В начале апреля 1919 года в Рурской области в забастовке находились 238 шахт с 381000 рабочих. Самые дикие забастовки происходили в Мюльхайме, где в то время числилось около 7000, и в Хамброне, с примерно 9600 синдикалистами. С новым правительством из СД, либералов и партии центра начался и новый курс внутренней политики “умиротворения”. Терпение бонз подошло к концу. 2-ого апреля земельное правительство отдало приказ ввести во всей провинции осадное положение. Повод был найден просто: за несколько дней до этого солдаты праворадикальных банд-формирований открыли огонь по демонстрации рабочих в Виттене. В апреле же “гвардия Носке” напала на собрание рабочих делегатов в Мюльхайме, было убито двое, арестовано 155 человек. По всей Рурской области начались спонтанные забастовки, в Дортмунде, Виттене и Бохуме вообще никто не работал. Рейхсвер подтягивал надёжные части к области. Исполнительная власть была передана генерал-лейтенанту Фрайхерр фон Ваттеру, который арестовал всех агитаторов, ввёл комендантский час с 21 часа, запретил газеты, плакаты и собрания FAUD, Свободного Объединения Горняков, Свободного Союза Анархистов, КПГ и независимых СД. Бандформирования, так называемые фрайкорпс, вошли в Дортмунд. Официальная СДП проводила свои собрания и издавала газеты и дальше. Её профсоюзы переняли требования революционеров, и немного погодя объявили о “победе рабочих”: семь с половиной часов работы, плюс улучшенные рационы…

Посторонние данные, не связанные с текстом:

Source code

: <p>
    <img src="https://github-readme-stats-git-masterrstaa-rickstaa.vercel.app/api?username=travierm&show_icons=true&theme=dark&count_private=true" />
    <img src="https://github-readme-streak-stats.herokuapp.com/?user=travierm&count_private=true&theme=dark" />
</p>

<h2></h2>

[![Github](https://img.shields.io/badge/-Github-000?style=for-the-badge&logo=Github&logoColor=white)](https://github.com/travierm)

Стачечный фронт, однако, не сдавался. Интенсивность конфликта повысилась: рабочие предотвращали сверхурочные смены, которые защищали печи от поломки. В некоторых цехах печам давали спокойно угаснуть, приводя их надолго в полнейшую негодность. Через 40 дней фронт начал рассыпаться. Но рабочее движение в целом было уже сломлено, только шахтёры продолжили забастовку и принимали участие в кровавых боях. Только в середине мая забастовочный фронт был сломлен окончательно. Некоторые же предприятия продержались до начала 1920 г.
Требования не были удовлетворены, но уроки были усвоены. И момент, когда это нужно было доказать, настал довольно скоро. В марте 1920 г., когда в Берлине праворадикальный политик Вольфганг Капп при поддержке генерала армии Люттвица и морской бригады “Эрхард” (первый фрайкорпс, который начал носить свастики на шлемах) решил рвануть власть в молодой республике на себя, правительство бежало. Фашисты двигались в сторону Берлина и Рурской области, фрайкорпс “Шульц” и “Лихтшлаг” стационируются в Руре с тех пор, как участвовали в подавлении восстаний в 1919 году. Армия пребывает в нерешительности: фрайкорпс мобилизировались всё же из верных кайзеру бывших солдат, но встаёт позже на сторону правительства. По всей империи провозглашается генеральная забастовка, но рурские рабочие идут дальше – они вооружаются и организовываются в Rote Ruhr Armee, Красную Армию Рура. По разным оценкам на момент боевых действий армия насчитывала от 50000 до 100000 человек.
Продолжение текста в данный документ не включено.